In closing his remarks on the Gaza-Bonhoeffer question, Williams adds that whatever solution we are praying for “must say to both communities, you are not as vulnerable as you fear because we are committed [to standing with and for you]” Unfortunately, that’s a hard place to be, yet it is a holy place to be as well. We can’t fix what is happening in Gaza, but we have Palestinians and Jews in our community who need us to stand for and with them – at the same time, as hard as that may be. Everyone is scared right now. If you know someone in these communities, they need to know you love them and are committed to them as human beings, regardless of policies and opinions. Our friends at Temple Beth Tefilloh have their next public worship on June 13. I’ll be in Sewanee, but if I weren’t, I would join them. Perhaps some of you reading this might like to join them on my behalf? 
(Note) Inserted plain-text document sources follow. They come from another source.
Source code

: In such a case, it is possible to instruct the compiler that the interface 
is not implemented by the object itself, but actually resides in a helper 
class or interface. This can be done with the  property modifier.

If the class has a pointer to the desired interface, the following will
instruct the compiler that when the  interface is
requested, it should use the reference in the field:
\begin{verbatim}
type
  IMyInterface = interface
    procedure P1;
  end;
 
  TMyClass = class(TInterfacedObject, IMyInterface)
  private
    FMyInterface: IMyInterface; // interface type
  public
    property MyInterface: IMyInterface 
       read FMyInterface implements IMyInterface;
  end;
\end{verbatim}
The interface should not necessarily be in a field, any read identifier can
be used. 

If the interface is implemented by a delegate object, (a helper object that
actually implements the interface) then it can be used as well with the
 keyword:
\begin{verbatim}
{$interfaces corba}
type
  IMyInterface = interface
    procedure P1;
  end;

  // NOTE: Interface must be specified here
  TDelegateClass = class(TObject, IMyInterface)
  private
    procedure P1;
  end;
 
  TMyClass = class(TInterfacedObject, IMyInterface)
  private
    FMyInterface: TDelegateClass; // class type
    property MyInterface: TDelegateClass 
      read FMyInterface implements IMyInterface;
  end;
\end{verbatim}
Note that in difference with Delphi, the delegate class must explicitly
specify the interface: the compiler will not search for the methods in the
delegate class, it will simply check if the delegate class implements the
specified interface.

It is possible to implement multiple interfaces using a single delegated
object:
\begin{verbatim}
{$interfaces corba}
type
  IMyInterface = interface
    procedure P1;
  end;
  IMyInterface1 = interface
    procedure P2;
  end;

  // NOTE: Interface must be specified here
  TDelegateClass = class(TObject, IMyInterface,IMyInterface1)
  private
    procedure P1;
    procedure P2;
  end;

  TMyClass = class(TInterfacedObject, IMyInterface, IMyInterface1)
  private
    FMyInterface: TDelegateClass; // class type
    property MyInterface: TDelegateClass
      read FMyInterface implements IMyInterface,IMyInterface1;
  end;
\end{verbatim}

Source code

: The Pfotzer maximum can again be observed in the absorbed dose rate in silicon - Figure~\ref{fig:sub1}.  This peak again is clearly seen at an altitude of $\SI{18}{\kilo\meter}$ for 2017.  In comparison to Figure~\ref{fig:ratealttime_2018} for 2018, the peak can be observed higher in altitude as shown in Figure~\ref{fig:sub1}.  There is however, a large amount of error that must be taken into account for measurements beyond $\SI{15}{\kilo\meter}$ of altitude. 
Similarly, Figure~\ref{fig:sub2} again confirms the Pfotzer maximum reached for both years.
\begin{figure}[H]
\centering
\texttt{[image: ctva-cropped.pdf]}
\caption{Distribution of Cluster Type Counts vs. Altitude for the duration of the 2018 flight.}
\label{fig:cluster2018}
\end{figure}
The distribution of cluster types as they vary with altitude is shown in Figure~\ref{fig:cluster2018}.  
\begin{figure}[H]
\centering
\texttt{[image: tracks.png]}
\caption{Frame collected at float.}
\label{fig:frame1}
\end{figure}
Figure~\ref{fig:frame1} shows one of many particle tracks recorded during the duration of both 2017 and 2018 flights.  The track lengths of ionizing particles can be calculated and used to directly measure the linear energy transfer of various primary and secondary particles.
And just to be clear, Bohoeffer’s work applies to all suffering people. It applies to all vulnerable people. We are to stand with and stand for anyone who fits those labels. That includes the elderly, prisoners, refugees and immigrants, the mentally disabled, children, LGBTQ+ persons, and those facing persecution of any kind – we know who the vulnerable and the weak in our society are. We don’t get to choose what groups we allow to be mistreated or have their rights taken away. Not if we understand the Gospel of Jesus Christ.

The reason we hold on to Bonhoeffer so tightly is because his story is so poignant, and his theology is so full of truth, including the dangers of forgetting the foundation of our faith and its invitation – its command – to love our neighbors and to stand with and for our vulnerable and our weak neighbors. Despite some recent public theology suggesting that Jesus didn’t mean everyone was our neighbor, we know that scripture and the Church’s traditions are clear: all of God’s children are our neighbors. We don’t need to be hyperbolic about history repeating itself so long as we’re honest about our failures to live into our faith and work to remedy those failures. So, we can agree that history won’t repeat the atrocities of the 20th Century ever again unless we let it repeat, right?

LINKS:

York Minster Evensong: https://www.youtube.com/watch?v=uwl6D8QFT1s&list=PLpuXEsgzQReN7Ae2PZ7uI3jaxZnHh6RVC&index=5&t=2136s

St. Paul’s, London Rowan Williams Lecture:

https://www.youtube.com/watch?v=oKQbo4V4c20

Fr. Tom's Signature
Look with pity, O heavenly Father, upon the people in this land who live with injustice, terror, disease, and death as their constant companions. Have mercy upon us. Help us to eliminate our cruelty to these our neighbors. Strengthen those who spend their lives establishing equal protection of the law and equal opportunities for all. And grant that every one of us may enjoy a fair portion of the riches of this land; through Jesus Christ our Lord. Amen.